*Records to process*.
+ + + + +

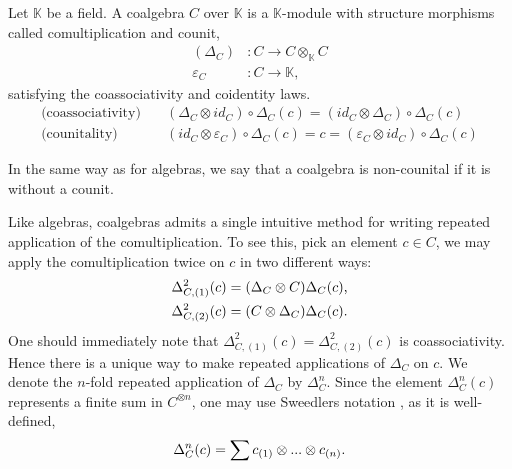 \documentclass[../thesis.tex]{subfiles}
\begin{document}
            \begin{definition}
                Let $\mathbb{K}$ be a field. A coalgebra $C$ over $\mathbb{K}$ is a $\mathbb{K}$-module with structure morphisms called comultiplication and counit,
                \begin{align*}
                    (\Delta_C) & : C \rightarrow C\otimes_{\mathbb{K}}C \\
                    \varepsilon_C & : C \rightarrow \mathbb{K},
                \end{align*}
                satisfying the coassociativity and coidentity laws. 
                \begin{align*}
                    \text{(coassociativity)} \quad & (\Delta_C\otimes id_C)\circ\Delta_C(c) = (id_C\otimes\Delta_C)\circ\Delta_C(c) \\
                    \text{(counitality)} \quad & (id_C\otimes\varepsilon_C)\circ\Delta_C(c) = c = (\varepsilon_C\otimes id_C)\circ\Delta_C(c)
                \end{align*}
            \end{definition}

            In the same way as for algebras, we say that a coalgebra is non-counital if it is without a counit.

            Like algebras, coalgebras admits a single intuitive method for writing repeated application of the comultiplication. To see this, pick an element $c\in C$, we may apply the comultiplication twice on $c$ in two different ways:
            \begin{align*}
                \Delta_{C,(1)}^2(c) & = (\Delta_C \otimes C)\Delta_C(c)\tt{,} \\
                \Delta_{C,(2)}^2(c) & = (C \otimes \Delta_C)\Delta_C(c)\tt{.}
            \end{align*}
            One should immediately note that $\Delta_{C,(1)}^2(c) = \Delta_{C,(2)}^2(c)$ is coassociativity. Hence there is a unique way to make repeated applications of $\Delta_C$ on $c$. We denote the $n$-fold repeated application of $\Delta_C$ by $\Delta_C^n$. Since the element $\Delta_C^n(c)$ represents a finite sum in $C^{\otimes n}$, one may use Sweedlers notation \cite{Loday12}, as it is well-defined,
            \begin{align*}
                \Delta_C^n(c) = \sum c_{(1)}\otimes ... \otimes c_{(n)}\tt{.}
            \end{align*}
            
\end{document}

+ + + + +

*Task brief*. Every line of the listing that includes the word "rightarrow" forms the answer.

*Output*.
                    (\Delta_C) & : C \rightarrow C\otimes_{\mathbb{K}}C \\
                    \varepsilon_C & : C \rightarrow \mathbb{K},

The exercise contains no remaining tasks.